(Supplied data Opens)
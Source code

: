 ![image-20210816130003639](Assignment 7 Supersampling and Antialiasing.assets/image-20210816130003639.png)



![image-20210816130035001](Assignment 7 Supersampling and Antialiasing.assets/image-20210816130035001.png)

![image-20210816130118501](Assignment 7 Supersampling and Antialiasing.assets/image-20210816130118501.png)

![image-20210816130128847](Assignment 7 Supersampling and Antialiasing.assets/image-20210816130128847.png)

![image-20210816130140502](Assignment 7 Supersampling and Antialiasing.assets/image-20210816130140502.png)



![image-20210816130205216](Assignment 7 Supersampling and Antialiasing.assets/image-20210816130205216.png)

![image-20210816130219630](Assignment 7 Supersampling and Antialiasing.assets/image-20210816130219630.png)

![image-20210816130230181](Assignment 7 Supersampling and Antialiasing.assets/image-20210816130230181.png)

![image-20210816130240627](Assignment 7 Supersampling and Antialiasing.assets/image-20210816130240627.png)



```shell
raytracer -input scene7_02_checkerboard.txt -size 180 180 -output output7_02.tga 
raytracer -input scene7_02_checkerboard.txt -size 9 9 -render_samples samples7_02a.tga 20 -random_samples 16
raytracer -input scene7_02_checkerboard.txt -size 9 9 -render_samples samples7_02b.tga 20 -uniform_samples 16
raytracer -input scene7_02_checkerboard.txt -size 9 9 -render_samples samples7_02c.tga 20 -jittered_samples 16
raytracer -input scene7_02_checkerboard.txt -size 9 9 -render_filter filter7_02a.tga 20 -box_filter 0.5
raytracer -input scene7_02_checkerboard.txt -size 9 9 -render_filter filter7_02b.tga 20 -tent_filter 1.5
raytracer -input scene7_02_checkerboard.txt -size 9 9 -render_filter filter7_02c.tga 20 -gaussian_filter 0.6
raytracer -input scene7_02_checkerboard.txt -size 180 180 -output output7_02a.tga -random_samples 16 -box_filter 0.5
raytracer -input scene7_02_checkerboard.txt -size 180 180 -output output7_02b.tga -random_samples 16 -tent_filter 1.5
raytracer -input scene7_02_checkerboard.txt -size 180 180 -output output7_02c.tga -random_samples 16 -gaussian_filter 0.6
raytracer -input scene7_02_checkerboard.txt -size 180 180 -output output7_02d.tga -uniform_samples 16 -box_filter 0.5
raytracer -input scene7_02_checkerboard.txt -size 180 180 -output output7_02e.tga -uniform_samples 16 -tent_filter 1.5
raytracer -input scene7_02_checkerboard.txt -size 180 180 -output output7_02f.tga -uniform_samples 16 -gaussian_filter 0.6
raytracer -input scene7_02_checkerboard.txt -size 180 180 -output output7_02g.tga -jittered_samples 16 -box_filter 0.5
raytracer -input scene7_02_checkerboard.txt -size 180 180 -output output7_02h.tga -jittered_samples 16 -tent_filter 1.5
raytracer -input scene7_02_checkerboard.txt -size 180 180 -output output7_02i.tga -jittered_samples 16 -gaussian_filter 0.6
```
(Supplied data Closes)
◆ Task statement
Reproduce the entries so that each line reads exactly as it did before.

◆ Task answer
Source code

: ![image-20210816130003639](Assignment 7 Supersampling and Antialiasing.assets/image-20210816130003639.png)



![image-20210816130035001](Assignment 7 Supersampling and Antialiasing.assets/image-20210816130035001.png)

![image-20210816130118501](Assignment 7 Supersampling and Antialiasing.assets/image-20210816130118501.png)

![image-20210816130128847](Assignment 7 Supersampling and Antialiasing.assets/image-20210816130128847.png)

![image-20210816130140502](Assignment 7 Supersampling and Antialiasing.assets/image-20210816130140502.png)



![image-20210816130205216](Assignment 7 Supersampling and Antialiasing.assets/image-20210816130205216.png)

![image-20210816130219630](Assignment 7 Supersampling and Antialiasing.assets/image-20210816130219630.png)

![image-20210816130230181](Assignment 7 Supersampling and Antialiasing.assets/image-20210816130230181.png)

![image-20210816130240627](Assignment 7 Supersampling and Antialiasing.assets/image-20210816130240627.png)



```shell
raytracer -input scene7_02_checkerboard.txt -size 180 180 -output output7_02.tga 
raytracer -input scene7_02_checkerboard.txt -size 9 9 -render_samples samples7_02a.tga 20 -random_samples 16
raytracer -input scene7_02_checkerboard.txt -size 9 9 -render_samples samples7_02b.tga 20 -uniform_samples 16
raytracer -input scene7_02_checkerboard.txt -size 9 9 -render_samples samples7_02c.tga 20 -jittered_samples 16
raytracer -input scene7_02_checkerboard.txt -size 9 9 -render_filter filter7_02a.tga 20 -box_filter 0.5
raytracer -input scene7_02_checkerboard.txt -size 9 9 -render_filter filter7_02b.tga 20 -tent_filter 1.5
raytracer -input scene7_02_checkerboard.txt -size 9 9 -render_filter filter7_02c.tga 20 -gaussian_filter 0.6
raytracer -input scene7_02_checkerboard.txt -size 180 180 -output output7_02a.tga -random_samples 16 -box_filter 0.5
raytracer -input scene7_02_checkerboard.txt -size 180 180 -output output7_02b.tga -random_samples 16 -tent_filter 1.5
raytracer -input scene7_02_checkerboard.txt -size 180 180 -output output7_02c.tga -random_samples 16 -gaussian_filter 0.6
raytracer -input scene7_02_checkerboard.txt -size 180 180 -output output7_02d.tga -uniform_samples 16 -box_filter 0.5
raytracer -input scene7_02_checkerboard.txt -size 180 180 -output output7_02e.tga -uniform_samples 16 -tent_filter 1.5
raytracer -input scene7_02_checkerboard.txt -size 180 180 -output output7_02f.tga -uniform_samples 16 -gaussian_filter 0.6
raytracer -input scene7_02_checkerboard.txt -size 180 180 -output output7_02g.tga -jittered_samples 16 -box_filter 0.5
raytracer -input scene7_02_checkerboard.txt -size 180 180 -output output7_02h.tga -jittered_samples 16 -tent_filter 1.5
raytracer -input scene7_02_checkerboard.txt -size 180 180 -output output7_02i.tga -jittered_samples 16 -gaussian_filter 0.6
```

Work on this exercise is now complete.